Debe reconocerse, sin embargo, que una conformidad completa con esta elevada y celestial regla es algo que ni el creyente más santo y fervoroso puede alcanzar. Una santidad personal perfecta no es alcanzable por los mortales. Porque “si decimos que no tenemos pecado, nos engañamos a nosotros mismos, y la verdad no está en nosotros” (1 Jn 1:8). No obstante, la Ley no deja por eso de ser la norma del deber, ni deja de ser la regla por la cual debemos andar, como si pudiéramos observarla con la mayor puntualidad. Por tanto, todo aquel que profese fe en Jesús debe esforzarse al máximo para que sus disposiciones y acciones se ajusten a ella tanto como le sea posible. Este es su deber indispensable; y esto, si es un cristiano verdadero, será su más ardiente deseo.
Ni tiene el verdadero creyente objeción alguna contra ella, ni temor alguno de ella, considerada así. Ya no es una “ley de fuego” (Deut 33:2), tronando anatemas y fulminando venganzas contra él. No, es suave y amable. Ve que sus preceptos son sumamente beneficiosos y que sus prohibiciones son perfectamente justas. No desea que se alteren. El amor a Dios y al prójimo es un compendio de sus preceptos; y en el ejercicio de ese amor desea abundar. En cuanto a sus prohibiciones, sabe que lo que prohíbe le perjudicaría si lo siguiera; por tanto, considera su felicidad abstenerse de ello. La nueva disposición, recibida en la regeneración, se expresa en amor a Dios y en obediencia a Su Ley como pura y santa. El evangelio le proporciona los argumentos más fuertes y los motivos más atractivos para abundar en obediencia, mientras que es su ferviente oración que el Espíritu de gracia le conceda asistencia eficaz para el cumplimiento de cada deber. Su mayor tristeza es no reproducir con mayor constancia y perfección los sagrados preceptos en su conducta, y no hacerlos resplandecer en su propio ejemplo.

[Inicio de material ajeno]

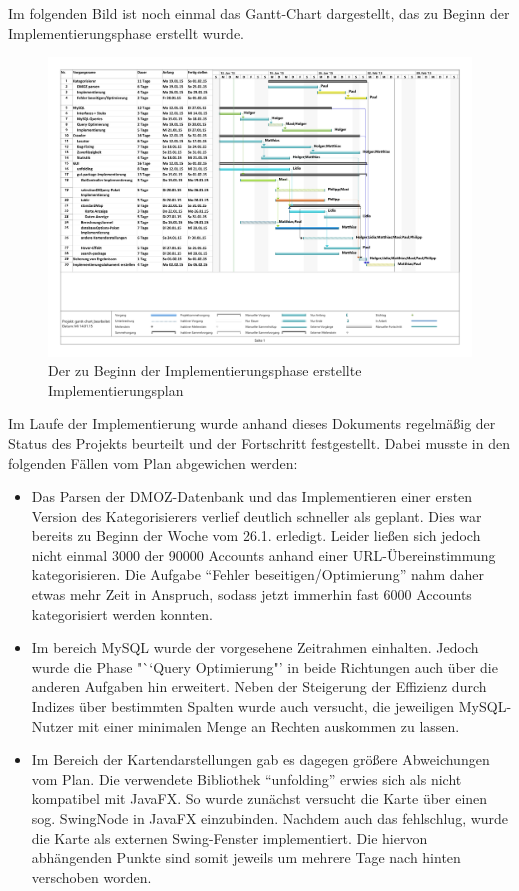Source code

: Im folgenden Bild ist noch einmal das Gantt-Chart dargestellt, das zu Beginn der Implementierungsphase erstellt wurde.

\begin{figure}[H]
	\centering
	\includegraphics[width=\textwidth]{../Gantt/Implementierungsplan.pdf}
	\caption{Der zu Beginn der Implementierungsphase erstellte Implementierungsplan}
\end{figure}

Im Laufe der Implementierung wurde anhand dieses Dokuments regelmäßig der Status des Projekts beurteilt und der Fortschritt festgestellt. Dabei musste in den folgenden Fällen vom Plan abgewichen werden:
\begin{itemize}
	\item Das Parsen der DMOZ-Datenbank und das Implementieren einer ersten Version des Kategorisierers verlief deutlich schneller als geplant. Dies war bereits zu Beginn der Woche vom 26.1. erledigt. Leider ließen sich jedoch nicht einmal 3000 der 90000 Accounts anhand einer URL-Übereinstimmung kategorisieren. Die Aufgabe "`Fehler beseitigen/Optimierung"' nahm daher etwas mehr Zeit in Anspruch, sodass jetzt immerhin fast 6000 Accounts kategorisiert werden konnten.
	\item Im bereich MySQL wurde der vorgesehene Zeitrahmen einhalten. Jedoch wurde die Phase "``Query Optimierung"' in beide Richtungen auch über die anderen Aufgaben hin erweitert. Neben der Steigerung der Effizienz durch Indizes über bestimmten Spalten wurde auch versucht, die jeweiligen MySQL-Nutzer mit einer minimalen Menge an Rechten auskommen zu lassen.
	\item Im Bereich der Kartendarstellungen gab es dagegen größere Abweichungen vom Plan. Die verwendete Bibliothek "`unfolding"' erwies sich als nicht kompatibel mit JavaFX. So wurde zunächst versucht die Karte über einen sog. SwingNode in JavaFX einzubinden. Nachdem auch das fehlschlug, wurde die Karte als externen Swing-Fenster implementiert. Die hiervon abhängenden Punkte sind somit jeweils um mehrere Tage nach hinten verschoben worden.
\end{itemize}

Además, el creyente contempla la Ley no en las manos de Moisés y rodeada de las llamas del Sinaí sino en las manos de Aquel Príncipe de paz que es Rey en Sion. Ve que el amado, el adorable, el ascendido Jesús, habiendo cumplido sus elevadas demandas como pacto y habiéndolo liberado de su temible maldición, ahora la emplea como instrumento de Su benigno gobierno, para el bien de los redimidos y la gloria de Su propio nombre eterno. En manos de Cristo, es un amigo y una guía, que señala el camino por el cual el cristiano debe andar, para expresar su gratitud a Dios por Sus beneficios y glorificar al Redentor. También le muestra cuán imperfecta es su propia obediencia, y así es un medio bendito para mantenerlo humilde a los pies de la gracia soberana, y completamente dependiente de la justicia de su divino Sustituto.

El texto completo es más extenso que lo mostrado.